Edition: English | 中文简体 | 中文繁体 Монгол
Homepage > Biz Video

Top regulator: help cleanse zombie companies, avoid risks

Reporter: Ming Tian 丨 CCTV.com

09-15-2016 00:17 BJT

China's top banking regulator says the sector should continue to help cut industrial overcapacity and avoid financial risks.

The banking sector used 14 trillion yuan in the first half of this year to support China's real economy. That's according to Shang Fulin, chairman of the China Banking Regulatory Commission.

Shang said Tuesday at the seventh annual meeting of China's banking association in Beijing that the country needs to continue advancing economic restructuring.
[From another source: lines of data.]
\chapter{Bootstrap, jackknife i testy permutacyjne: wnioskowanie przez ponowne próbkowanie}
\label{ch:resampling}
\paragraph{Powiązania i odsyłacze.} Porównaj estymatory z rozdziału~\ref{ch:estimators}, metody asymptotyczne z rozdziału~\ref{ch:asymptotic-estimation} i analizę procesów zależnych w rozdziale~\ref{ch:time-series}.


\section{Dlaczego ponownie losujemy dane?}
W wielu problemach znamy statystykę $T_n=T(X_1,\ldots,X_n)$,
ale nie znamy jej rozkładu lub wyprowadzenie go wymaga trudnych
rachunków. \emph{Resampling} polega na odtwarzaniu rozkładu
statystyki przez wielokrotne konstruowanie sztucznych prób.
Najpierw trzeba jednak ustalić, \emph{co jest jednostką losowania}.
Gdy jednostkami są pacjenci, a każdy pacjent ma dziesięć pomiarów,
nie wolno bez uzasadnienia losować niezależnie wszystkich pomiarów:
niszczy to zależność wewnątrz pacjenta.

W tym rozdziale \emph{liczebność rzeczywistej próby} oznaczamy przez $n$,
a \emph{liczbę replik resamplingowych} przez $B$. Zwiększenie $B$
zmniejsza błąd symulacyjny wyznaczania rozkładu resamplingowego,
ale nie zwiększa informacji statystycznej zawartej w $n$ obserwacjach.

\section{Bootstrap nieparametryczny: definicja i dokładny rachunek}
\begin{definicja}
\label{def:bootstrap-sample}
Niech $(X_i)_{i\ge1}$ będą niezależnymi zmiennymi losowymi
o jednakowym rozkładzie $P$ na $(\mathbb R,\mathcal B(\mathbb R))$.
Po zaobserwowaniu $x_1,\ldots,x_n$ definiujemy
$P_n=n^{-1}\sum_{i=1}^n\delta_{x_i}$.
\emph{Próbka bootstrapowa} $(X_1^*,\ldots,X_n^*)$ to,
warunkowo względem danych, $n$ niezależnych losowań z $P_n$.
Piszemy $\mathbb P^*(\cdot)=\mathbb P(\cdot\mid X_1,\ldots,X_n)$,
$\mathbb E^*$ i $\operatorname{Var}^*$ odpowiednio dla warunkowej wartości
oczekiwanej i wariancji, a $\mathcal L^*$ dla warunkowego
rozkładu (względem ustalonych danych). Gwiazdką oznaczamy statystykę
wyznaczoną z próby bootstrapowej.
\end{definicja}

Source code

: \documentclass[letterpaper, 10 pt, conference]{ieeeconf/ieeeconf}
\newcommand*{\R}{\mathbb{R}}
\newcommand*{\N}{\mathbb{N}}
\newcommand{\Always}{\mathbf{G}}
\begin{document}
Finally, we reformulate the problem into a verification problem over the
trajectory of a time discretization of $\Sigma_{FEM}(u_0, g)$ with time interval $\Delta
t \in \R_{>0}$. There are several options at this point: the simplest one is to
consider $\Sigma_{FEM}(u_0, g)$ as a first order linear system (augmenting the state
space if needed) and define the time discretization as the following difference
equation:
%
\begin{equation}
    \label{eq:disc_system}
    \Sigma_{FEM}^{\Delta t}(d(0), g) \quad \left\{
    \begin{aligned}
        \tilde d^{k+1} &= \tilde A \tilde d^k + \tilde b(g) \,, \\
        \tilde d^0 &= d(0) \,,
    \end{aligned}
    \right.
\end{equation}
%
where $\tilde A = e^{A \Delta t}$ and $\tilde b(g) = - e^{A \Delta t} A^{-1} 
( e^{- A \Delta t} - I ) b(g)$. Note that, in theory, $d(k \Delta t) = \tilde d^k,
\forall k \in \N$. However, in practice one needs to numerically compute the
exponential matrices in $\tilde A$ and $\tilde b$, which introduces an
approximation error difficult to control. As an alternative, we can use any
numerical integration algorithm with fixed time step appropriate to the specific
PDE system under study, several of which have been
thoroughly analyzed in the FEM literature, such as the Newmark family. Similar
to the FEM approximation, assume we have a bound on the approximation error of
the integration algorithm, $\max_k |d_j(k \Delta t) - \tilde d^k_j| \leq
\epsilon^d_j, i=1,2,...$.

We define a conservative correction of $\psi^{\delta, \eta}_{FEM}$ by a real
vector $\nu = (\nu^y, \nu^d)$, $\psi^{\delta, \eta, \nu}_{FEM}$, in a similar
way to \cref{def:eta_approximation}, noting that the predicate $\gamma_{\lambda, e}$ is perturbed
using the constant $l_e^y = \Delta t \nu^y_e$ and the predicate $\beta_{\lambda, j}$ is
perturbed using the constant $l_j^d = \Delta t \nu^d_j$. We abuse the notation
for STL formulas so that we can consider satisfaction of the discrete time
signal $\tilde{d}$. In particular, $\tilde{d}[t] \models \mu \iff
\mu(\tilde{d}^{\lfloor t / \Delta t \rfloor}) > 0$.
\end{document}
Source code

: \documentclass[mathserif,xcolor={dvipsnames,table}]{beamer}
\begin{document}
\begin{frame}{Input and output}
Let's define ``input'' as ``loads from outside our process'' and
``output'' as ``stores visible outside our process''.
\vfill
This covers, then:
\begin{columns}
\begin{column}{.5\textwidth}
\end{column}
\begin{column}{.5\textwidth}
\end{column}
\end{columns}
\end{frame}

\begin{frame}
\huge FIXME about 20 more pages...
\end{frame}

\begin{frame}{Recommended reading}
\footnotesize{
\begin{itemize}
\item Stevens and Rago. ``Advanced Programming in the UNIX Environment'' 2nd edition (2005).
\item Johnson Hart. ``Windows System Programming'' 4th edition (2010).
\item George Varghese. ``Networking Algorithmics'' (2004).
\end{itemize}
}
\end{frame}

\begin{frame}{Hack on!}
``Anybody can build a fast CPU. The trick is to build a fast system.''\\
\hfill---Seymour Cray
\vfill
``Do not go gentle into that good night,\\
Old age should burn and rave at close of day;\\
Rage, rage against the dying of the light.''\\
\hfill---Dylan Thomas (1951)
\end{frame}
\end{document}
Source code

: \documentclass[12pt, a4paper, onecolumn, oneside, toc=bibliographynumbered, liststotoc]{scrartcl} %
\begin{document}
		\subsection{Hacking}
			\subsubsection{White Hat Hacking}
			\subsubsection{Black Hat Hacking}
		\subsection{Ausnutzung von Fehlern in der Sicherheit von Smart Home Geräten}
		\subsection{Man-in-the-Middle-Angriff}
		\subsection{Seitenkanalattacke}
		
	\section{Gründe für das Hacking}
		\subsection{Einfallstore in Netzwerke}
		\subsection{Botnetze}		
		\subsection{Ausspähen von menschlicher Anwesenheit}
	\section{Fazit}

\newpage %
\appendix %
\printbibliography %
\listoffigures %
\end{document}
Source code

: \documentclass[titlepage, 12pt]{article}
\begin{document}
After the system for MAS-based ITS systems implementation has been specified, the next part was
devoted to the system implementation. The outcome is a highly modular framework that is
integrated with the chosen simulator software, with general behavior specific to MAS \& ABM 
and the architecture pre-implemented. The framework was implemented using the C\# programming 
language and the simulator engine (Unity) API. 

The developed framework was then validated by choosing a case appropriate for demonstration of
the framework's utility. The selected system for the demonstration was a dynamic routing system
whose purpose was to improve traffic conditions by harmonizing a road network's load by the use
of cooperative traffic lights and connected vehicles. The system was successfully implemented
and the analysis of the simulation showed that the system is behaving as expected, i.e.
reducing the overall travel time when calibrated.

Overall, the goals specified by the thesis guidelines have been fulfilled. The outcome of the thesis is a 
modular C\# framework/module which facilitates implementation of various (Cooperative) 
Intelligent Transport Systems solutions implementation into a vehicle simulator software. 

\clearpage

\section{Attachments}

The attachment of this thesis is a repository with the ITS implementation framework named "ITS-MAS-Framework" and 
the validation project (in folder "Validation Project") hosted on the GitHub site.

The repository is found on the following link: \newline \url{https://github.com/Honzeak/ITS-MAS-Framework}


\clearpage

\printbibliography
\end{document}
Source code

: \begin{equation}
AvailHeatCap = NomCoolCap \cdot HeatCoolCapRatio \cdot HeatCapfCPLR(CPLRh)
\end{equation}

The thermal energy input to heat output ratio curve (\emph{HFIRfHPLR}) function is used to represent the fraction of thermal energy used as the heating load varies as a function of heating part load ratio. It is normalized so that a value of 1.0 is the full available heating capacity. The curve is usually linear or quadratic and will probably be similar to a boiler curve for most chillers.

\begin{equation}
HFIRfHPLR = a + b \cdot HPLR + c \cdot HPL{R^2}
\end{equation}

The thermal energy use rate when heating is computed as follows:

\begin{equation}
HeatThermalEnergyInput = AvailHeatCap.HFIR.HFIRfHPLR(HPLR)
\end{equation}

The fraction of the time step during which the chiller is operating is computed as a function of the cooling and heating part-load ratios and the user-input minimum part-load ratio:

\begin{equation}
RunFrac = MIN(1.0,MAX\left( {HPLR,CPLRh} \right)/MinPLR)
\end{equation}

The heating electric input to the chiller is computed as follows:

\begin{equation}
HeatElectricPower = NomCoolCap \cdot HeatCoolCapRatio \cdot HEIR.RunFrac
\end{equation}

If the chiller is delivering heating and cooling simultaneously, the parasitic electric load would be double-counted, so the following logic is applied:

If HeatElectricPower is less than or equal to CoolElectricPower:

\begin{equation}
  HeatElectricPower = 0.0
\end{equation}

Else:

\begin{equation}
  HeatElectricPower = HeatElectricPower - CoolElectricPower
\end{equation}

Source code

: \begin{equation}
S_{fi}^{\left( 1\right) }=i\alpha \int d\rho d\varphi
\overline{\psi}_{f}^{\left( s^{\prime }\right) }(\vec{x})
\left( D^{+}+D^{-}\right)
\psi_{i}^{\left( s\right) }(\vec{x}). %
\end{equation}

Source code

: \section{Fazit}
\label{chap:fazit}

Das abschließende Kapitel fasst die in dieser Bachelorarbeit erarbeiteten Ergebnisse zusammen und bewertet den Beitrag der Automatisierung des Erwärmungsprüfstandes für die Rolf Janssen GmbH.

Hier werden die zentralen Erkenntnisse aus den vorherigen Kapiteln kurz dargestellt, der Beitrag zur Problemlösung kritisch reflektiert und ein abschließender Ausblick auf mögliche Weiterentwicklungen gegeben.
Shang said that companies' average borrowing rate has decreased about 1.3 percentage points from last year, and that lower financing costs have bolstered the restructuring effort.

However, he said it was urgent to reduce the number of so-called zombie companies, or those businesses could only stay afloat through constant borrowing.

"We will catalogue non-operating companies and those have overcapacity. We will also strengthen the stress-test on mortgages, to avoid risks on non-performing loans," Shang said.

Shang said that companies unable to pay off their loans will sour banks’ liquidity. He also said more business are turning away debt these days.

"Now the situation where businesses are escaping bank loans is rather serious," he said.

"Even large-scale, state-owned enterprises have begun to evade debts. If the situation becomes normal, it would sabotage our credit environment, and eventually our economic system."

China's economic slowdown has squeezed business profits and dragged on the banking sector's performance. The non-performing loan ratio stood at 1.75 percent by the first half-year. The regulator's task remains challenging -- retain the bad loans ratio while locating fresh economic drivers.